Your answer should be the line containing "It falls under" and each line after it through the end of the data below, repeated exactly.

PROVIDED DATA START

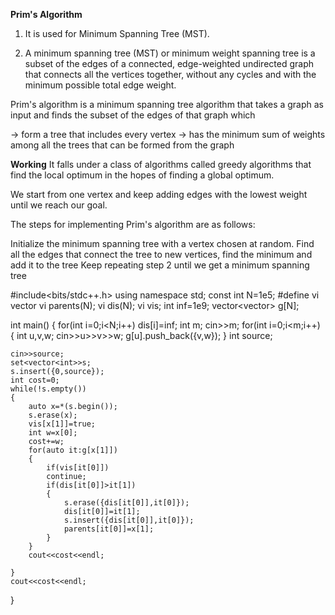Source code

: **Prim's Algorithm**
1. It is used for Minimum Spanning Tree (MST).

2. A minimum spanning tree (MST) or minimum weight spanning tree is a subset of the edges of a connected, edge-weighted undirected graph that connects all the vertices together, without any cycles and with the minimum possible total edge weight.

Prim's algorithm is a minimum spanning tree algorithm that takes a graph as input and finds the subset of the edges of that graph which

-> form a tree that includes every vertex
-> has the minimum sum of weights among all the trees that can be formed from the graph


**Working**
It falls under a class of algorithms called greedy algorithms that find the local optimum in the hopes of finding a global optimum.

We start from one vertex and keep adding edges with the lowest weight until we reach our goal.

The steps for implementing Prim's algorithm are as follows:

Initialize the minimum spanning tree with a vertex chosen at random.
Find all the edges that connect the tree to new vertices, find the minimum and add it to the tree
Keep repeating step 2 until we get a minimum spanning tree

#include<bits/stdc++.h>
using namespace std;
const int N=1e5;
#define vi vector<int>
vi parents(N);
vi dis(N);
vi vis;
int inf=1e9;
vector<vector<int>> g[N];

int main()
{
	for(int i=0;i<N;i++)
	dis[i]=inf;
	int m;
	cin>>m;
	for(int i=0;i<m;i++)
	{
		int u,v,w;
		cin>>u>>v>>w;
		g[u].push_back({v,w});
	}
	int source;
 
	cin>>source;
	set<vector<int>>s;
	s.insert({0,source});
	int cost=0;
	while(!s.empty())
	{
		auto x=*(s.begin());
		s.erase(x);
		vis[x[1]]=true;
		int w=x[0];
		cost+=w;
		for(auto it:g[x[1]])
		{
			if(vis[it[0]])
			continue;
			if(dis[it[0]]>it[1])
			{
				s.erase({dis[it[0]],it[0]});
				dis[it[0]]=it[1];
				s.insert({dis[it[0]],it[0]});
				parents[it[0]]=x[1];
			}
		}
		cout<<cost<<endl;
		
	}
	cout<<cost<<endl;
}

PROVIDED DATA END

§ **ANSWER SPACE**:
It falls under a class of algorithms called greedy algorithms that find the local optimum in the hopes of finding a global optimum.

We start from one vertex and keep adding edges with the lowest weight until we reach our goal.

The steps for implementing Prim's algorithm are as follows:

Initialize the minimum spanning tree with a vertex chosen at random.
Find all the edges that connect the tree to new vertices, find the minimum and add it to the tree
Keep repeating step 2 until we get a minimum spanning tree

#include<bits/stdc++.h>
using namespace std;
const int N=1e5;
#define vi vector<int>
vi parents(N);
vi dis(N);
vi vis;
int inf=1e9;
vector<vector<int>> g[N];

int main()
{
	for(int i=0;i<N;i++)
	dis[i]=inf;
	int m;
	cin>>m;
	for(int i=0;i<m;i++)
	{
		int u,v,w;
		cin>>u>>v>>w;
		g[u].push_back({v,w});
	}
	int source;
 
	cin>>source;
	set<vector<int>>s;
	s.insert({0,source});
	int cost=0;
	while(!s.empty())
	{
		auto x=*(s.begin());
		s.erase(x);
		vis[x[1]]=true;
		int w=x[0];
		cost+=w;
		for(auto it:g[x[1]])
		{
			if(vis[it[0]])
			continue;
			if(dis[it[0]]>it[1])
			{
				s.erase({dis[it[0]],it[0]});
				dis[it[0]]=it[1];
				s.insert({dis[it[0]],it[0]});
				parents[it[0]]=x[1];
			}
		}
		cout<<cost<<endl;
		
	}
	cout<<cost<<endl;
}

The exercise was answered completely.